33. The linear polyribonucleotide of embodiment 31 or 32, wherein the polypeptide is a biologically active polypeptide.
34. The linear polyribonucleotide of any of embodiments 31-33, wherein the polypeptide is a polypeptide for therapeutic or agricultural use.
35. The linear polyribonucleotide of any of embodiments 31-34, wherein the polypeptide is a polypeptide having a sequence encoded in the genome of a vertebrate, invertebrate, plant, or microorganism.
36. The linear polyribonucleotide according to any of embodiments 31-34, wherein the polypeptide has a biological effect when contacted with a vertebrate, invertebrate, or plant, or when contacted with a vertebrate cell, invertebrate cell, microbial cell, or plant cell.
37. The linear polyribonucleotide according to embodiment 35 or 36, wherein the vertebrate is selected from the group consisting of a human, a non-human mammal, a reptile, a bird, an amphibian, and a fish.
38. The linear polyribonucleotide according to embodiment 35 or 36, wherein the invertebrate is selected from the group consisting of an insect, a arachnid, a nematode, or a mollusc.
39. The linear polyribonucleotide according to embodiment 35 or 36, wherein the plant is selected from monocot, dicot, gymnosperm, or eukaryotic algae.

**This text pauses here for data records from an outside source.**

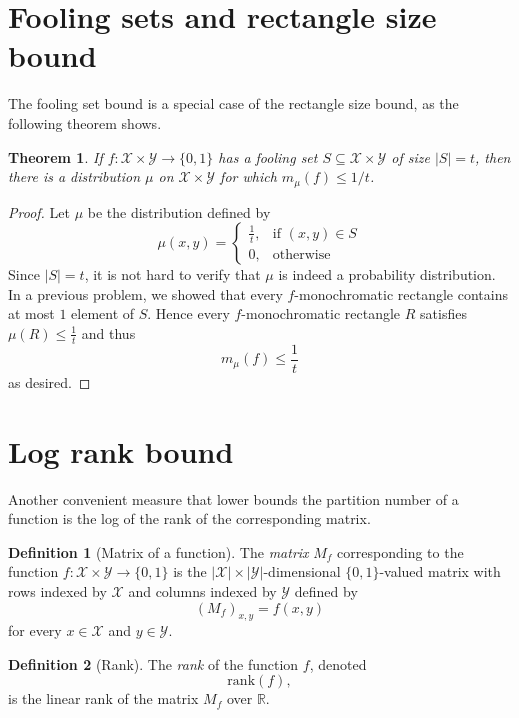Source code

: \documentclass[11pt]{amsart}
\theoremstyle{plain}
\newtheorem{theorem}{Theorem}
\theoremstyle{definition}
\newtheorem{definition}{Definition}
\theoremstyle{plain}
\newcommand{\calX}{\mathcal{X}}
\newcommand{\calY}{\mathcal{Y}}
\newcommand{\R}{\mathbb{R}}
\newcommand{\rank}{\mathrm{rank}}
\begin{document}
\newpage \section{Fooling sets and rectangle size bound}

The fooling set bound is a special case of the rectangle size bound, as the following theorem shows.

\begin{theorem}
If $f : \calX \times \calY \to \{0,1\}$ has a fooling set $S \subseteq \calX \times \calY$ of size $|S| = t$, then there is a distribution $\mu$ on $\calX \times \calY$ for which $m_\mu(f) \le 1/t$.
\end{theorem}

\begin{proof}
Let $\mu$ be the distribution defined by 
$$\mu(x,y) = \begin{cases}
\frac{1}{t}, &\text{if } (x,y) \in S \\
0, &\text{otherwise}
\end{cases}$$
Since $|S| = t$, it is not hard to verify that $\mu$ is indeed a probability distribution. In a previous problem, we showed that every $f$-monochromatic rectangle contains at most $1$ element of $S$. Hence every $f$-monochromatic rectangle $R$ satisfies $\mu(R) \leq \frac{1}{t}$ and thus
$$m_\mu(f) \leq\frac{1}{t}$$
as desired.
\end{proof}


\newpage \section{Log rank bound}

Another convenient measure that lower bounds the partition number of a function is the log of the rank of the corresponding matrix.

\begin{definition}[Matrix of a function]
The \emph{matrix} $M_f$ corresponding to the function $f : \calX \times \calY \to \{0,1\}$ is the $|\calX| \times |\calY|$-dimensional $\{0,1\}$-valued matrix with rows indexed by $\calX$ and columns indexed by $\calY$ defined by
\[
(M_f)_{x,y} = f(x,y)
\]
for every $x \in \calX$ and $y \in \calY$.
\end{definition}

\begin{definition}[Rank]
The \emph{rank} of the function $f$, denoted
\[
\rank(f),
\] 
is the linear rank of the matrix $M_f$ over $\R$.
\end{definition}
\end{document}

40. The linear polyribonucleotide according to embodiment 35 or 36, wherein the microorganism is selected from the group consisting of a bacterium, a fungus, or an archaebacteria.
41. The linear polyribonucleotide of any of embodiments 1-40, wherein the linear polyribonucleotide further comprises a spacer region of at least 5 polyribonucleotides in length between the 5' annealing region and the polyribonucleotide support.
42. The linear polyribonucleotide of any of embodiments 1-41, wherein the linear polyribonucleotide further comprises a spacer region between the 5' annealing region and the polyribonucleotide support that is between 5 and 1000 polyribonucleotides in length.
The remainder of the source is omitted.